Copy the records below exactly, but leave out any picture they contain.

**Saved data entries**
────────────────

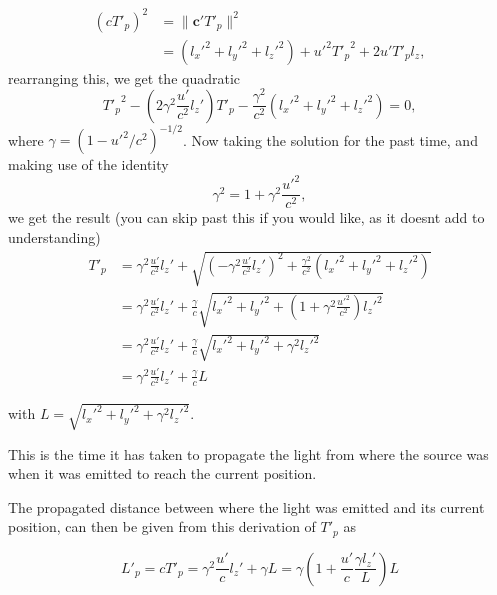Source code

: \begin{derivation}
	\begin{equation}
		\begin{split}
			\left( c T'_{p}\right)^2 & = \|\mathbf{c'} T'_{p}\|^2                        \\
			                        & = (l_x'^2 + l_y'^2 + l_z'^2) + u'^2 {T'_{p}}^2 + 2u' T'_{p} l_z,
		\end{split}
	\end{equation}
	rearranging this, we get the quadratic
	\begin{equation}
		{T'_{p}}^{2} - \left(2\gamma^2\frac{u'}{c^2} l_z'\right)T'_{p} - \frac{\gamma^2}{c^2}(l_x'^2 + l_y'^2 + l_z'^2) = 0,
	\end{equation}
	where $\gamma = (1 - u'^2/c^2)^{-1/2}$. Now taking the solution for the past time, and making use of the identity
	\begin{equation}
		\gamma^2 = 1+\gamma^2\frac{u'^2}{c^2},
	\end{equation}
	we get the result (you can skip past this if you would like, as it doesnt add to understanding)
	\begin{equation}
		\begin{split}
			T'_{p} & = \gamma^2\frac{u'}{c^2} l_z' + \sqrt{\left(-\gamma^2\frac{u'}{c^2} l_z' \right)^2+\frac{\gamma^2}{c^2}(l_x'^2 + l_y'^2+ l_z'^2)} \\
			      & = \gamma^2\frac{u'}{c^2} l_z' + \frac{\gamma}{c}\sqrt{l_x'^2+ l_y'^2+\left(1+\gamma^2\frac{u'^2}{c^2}\right) l_z'^2}        \\
			      & = \gamma^2\frac{u'}{c^2} l_z' + \frac{\gamma}{c}\sqrt{l_x'^2 + l_y'^2+\gamma^2 l_z'^2}                                      \\
			      & = \gamma^2\frac{u'}{c^2} l_z' + \frac{\gamma}{c} L
		\end{split}
	\end{equation}

	with $ L=\sqrt{l_x'^2+l_y'^2+\gamma^2 l_z'^2}$.

	This is the time it has taken to propagate the light from where the source was when it was emitted to reach the current position.

\end{derivation}

The propagated distance between where the light was emitted and its current position, can then be given from this derivation of $T'_{p}$ as

\begin{equation}
	\label{eq: propagation distance}
	L'_{p} = cT'_{p} = \gamma^2 \frac{u'}{c} l_z' + \gamma  L = \gamma \left( 1 + \frac{u'}{c} \frac{\gamma l_z'}{L} \right) L
\end{equation}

────────────────

**ANSWER FOR THE TASK**
Source code

: \begin{derivation}
	\begin{equation}
		\begin{split}
			\left( c T'_{p}\right)^2 & = \|\mathbf{c'} T'_{p}\|^2                        \\
			                        & = (l_x'^2 + l_y'^2 + l_z'^2) + u'^2 {T'_{p}}^2 + 2u' T'_{p} l_z,
		\end{split}
	\end{equation}
	rearranging this, we get the quadratic
	\begin{equation}
		{T'_{p}}^{2} - \left(2\gamma^2\frac{u'}{c^2} l_z'\right)T'_{p} - \frac{\gamma^2}{c^2}(l_x'^2 + l_y'^2 + l_z'^2) = 0,
	\end{equation}
	where $\gamma = (1 - u'^2/c^2)^{-1/2}$. Now taking the solution for the past time, and making use of the identity
	\begin{equation}
		\gamma^2 = 1+\gamma^2\frac{u'^2}{c^2},
	\end{equation}
	we get the result (you can skip past this if you would like, as it doesnt add to understanding)
	\begin{equation}
		\begin{split}
			T'_{p} & = \gamma^2\frac{u'}{c^2} l_z' + \sqrt{\left(-\gamma^2\frac{u'}{c^2} l_z' \right)^2+\frac{\gamma^2}{c^2}(l_x'^2 + l_y'^2+ l_z'^2)} \\
			      & = \gamma^2\frac{u'}{c^2} l_z' + \frac{\gamma}{c}\sqrt{l_x'^2+ l_y'^2+\left(1+\gamma^2\frac{u'^2}{c^2}\right) l_z'^2}        \\
			      & = \gamma^2\frac{u'}{c^2} l_z' + \frac{\gamma}{c}\sqrt{l_x'^2 + l_y'^2+\gamma^2 l_z'^2}                                      \\
			      & = \gamma^2\frac{u'}{c^2} l_z' + \frac{\gamma}{c} L
		\end{split}
	\end{equation}

	with $ L=\sqrt{l_x'^2+l_y'^2+\gamma^2 l_z'^2}$.

	This is the time it has taken to propagate the light from where the source was when it was emitted to reach the current position.

\end{derivation}

The propagated distance between where the light was emitted and its current position, can then be given from this derivation of $T'_{p}$ as

\begin{equation}
	\label{eq: propagation distance}
	L'_{p} = cT'_{p} = \gamma^2 \frac{u'}{c} l_z' + \gamma  L = \gamma \left( 1 + \frac{u'}{c} \frac{\gamma l_z'}{L} \right) L
\end{equation}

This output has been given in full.